▶ [ASSIGNMENT]: Look through the listing below for the line with "You've most likely" and the line with "8 \(differential\) |". Copy both, along with every line between them, exactly and with no pictures.
-*-*-
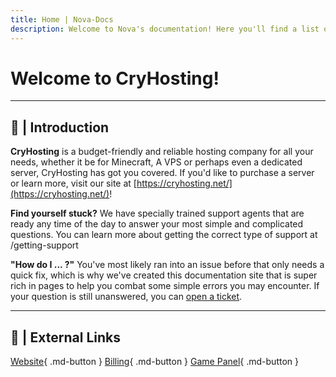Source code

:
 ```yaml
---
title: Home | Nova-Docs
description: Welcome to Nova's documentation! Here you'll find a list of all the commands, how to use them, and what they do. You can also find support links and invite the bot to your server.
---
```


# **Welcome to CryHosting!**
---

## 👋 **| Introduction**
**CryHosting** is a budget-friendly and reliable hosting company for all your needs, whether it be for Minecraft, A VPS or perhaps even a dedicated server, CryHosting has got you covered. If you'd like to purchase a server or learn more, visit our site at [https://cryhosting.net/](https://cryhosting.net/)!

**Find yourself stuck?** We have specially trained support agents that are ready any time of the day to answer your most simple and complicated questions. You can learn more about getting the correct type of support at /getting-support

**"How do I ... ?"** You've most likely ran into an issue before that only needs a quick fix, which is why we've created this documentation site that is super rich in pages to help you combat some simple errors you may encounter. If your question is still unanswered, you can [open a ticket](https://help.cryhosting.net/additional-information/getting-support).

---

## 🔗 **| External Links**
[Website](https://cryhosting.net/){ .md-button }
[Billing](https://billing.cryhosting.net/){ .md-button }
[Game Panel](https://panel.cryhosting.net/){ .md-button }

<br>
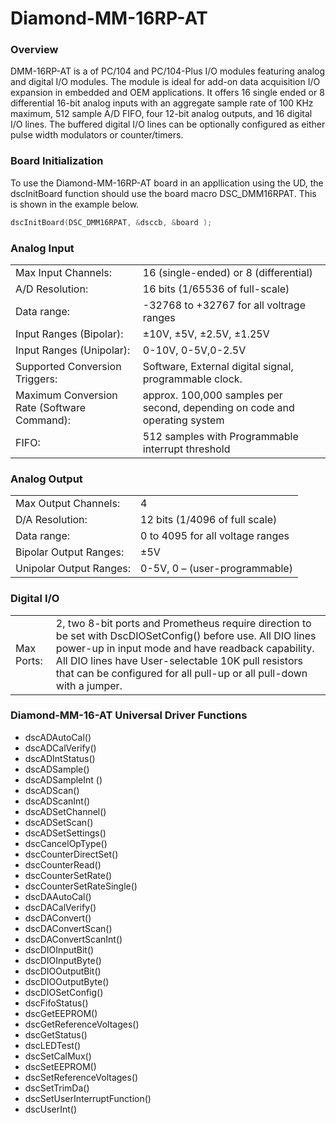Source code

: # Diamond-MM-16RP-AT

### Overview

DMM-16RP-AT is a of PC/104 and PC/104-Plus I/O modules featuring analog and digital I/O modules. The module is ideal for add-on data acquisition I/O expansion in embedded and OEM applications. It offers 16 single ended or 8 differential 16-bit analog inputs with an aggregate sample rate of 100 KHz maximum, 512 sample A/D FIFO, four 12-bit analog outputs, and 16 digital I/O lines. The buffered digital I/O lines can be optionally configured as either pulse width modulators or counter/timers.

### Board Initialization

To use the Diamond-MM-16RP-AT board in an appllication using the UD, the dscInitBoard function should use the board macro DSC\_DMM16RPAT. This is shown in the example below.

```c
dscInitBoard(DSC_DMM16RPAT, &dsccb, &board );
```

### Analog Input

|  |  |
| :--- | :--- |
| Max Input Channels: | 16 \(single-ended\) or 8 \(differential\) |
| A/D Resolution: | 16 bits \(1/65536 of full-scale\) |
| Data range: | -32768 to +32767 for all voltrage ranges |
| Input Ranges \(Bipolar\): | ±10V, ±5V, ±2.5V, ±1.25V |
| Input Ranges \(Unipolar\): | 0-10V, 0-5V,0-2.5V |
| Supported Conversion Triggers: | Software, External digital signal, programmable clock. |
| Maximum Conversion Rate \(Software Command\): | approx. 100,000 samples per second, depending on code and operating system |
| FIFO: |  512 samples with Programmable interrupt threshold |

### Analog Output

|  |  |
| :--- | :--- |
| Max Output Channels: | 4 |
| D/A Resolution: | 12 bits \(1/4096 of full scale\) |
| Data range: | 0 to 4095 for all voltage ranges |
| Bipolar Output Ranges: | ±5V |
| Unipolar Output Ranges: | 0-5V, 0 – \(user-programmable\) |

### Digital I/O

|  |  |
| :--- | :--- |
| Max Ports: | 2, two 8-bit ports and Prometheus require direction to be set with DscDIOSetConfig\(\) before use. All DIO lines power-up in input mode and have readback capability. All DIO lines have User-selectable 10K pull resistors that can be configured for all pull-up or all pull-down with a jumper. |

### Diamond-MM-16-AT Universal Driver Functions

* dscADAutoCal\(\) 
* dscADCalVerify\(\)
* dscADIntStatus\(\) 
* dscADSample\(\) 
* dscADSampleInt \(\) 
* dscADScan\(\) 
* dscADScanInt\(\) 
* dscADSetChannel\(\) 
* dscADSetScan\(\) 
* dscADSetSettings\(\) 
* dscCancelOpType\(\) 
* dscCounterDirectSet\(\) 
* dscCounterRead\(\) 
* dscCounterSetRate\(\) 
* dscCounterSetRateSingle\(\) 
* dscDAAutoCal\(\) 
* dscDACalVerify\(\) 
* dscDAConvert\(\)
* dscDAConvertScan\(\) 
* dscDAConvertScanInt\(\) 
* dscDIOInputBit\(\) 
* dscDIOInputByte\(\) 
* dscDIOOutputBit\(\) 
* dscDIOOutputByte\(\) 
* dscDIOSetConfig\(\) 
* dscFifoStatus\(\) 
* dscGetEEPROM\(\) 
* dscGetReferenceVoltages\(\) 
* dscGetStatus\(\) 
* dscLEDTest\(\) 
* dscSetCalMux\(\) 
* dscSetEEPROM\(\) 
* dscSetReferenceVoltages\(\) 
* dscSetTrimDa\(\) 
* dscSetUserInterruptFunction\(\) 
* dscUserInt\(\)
-*-*-
▶ [RESULT OF THIS TASK]:
**"How do I ... ?"** You've most likely ran into an issue before that only needs a quick fix, which is why we've created this documentation site that is super rich in pages to help you combat some simple errors you may encounter. If your question is still unanswered, you can [open a ticket](https://help.cryhosting.net/additional-information/getting-support).

---

## 🔗 **| External Links**
[Website](https://cryhosting.net/){ .md-button }
[Billing](https://billing.cryhosting.net/){ .md-button }
[Game Panel](https://panel.cryhosting.net/){ .md-button }

<br>
Source code

: # Diamond-MM-16RP-AT

### Overview

DMM-16RP-AT is a of PC/104 and PC/104-Plus I/O modules featuring analog and digital I/O modules. The module is ideal for add-on data acquisition I/O expansion in embedded and OEM applications. It offers 16 single ended or 8 differential 16-bit analog inputs with an aggregate sample rate of 100 KHz maximum, 512 sample A/D FIFO, four 12-bit analog outputs, and 16 digital I/O lines. The buffered digital I/O lines can be optionally configured as either pulse width modulators or counter/timers.

### Board Initialization

To use the Diamond-MM-16RP-AT board in an appllication using the UD, the dscInitBoard function should use the board macro DSC\_DMM16RPAT. This is shown in the example below.

```c
dscInitBoard(DSC_DMM16RPAT, &dsccb, &board );
```

### Analog Input

|  |  |
| :--- | :--- |
| Max Input Channels: | 16 \(single-ended\) or 8 \(differential\) |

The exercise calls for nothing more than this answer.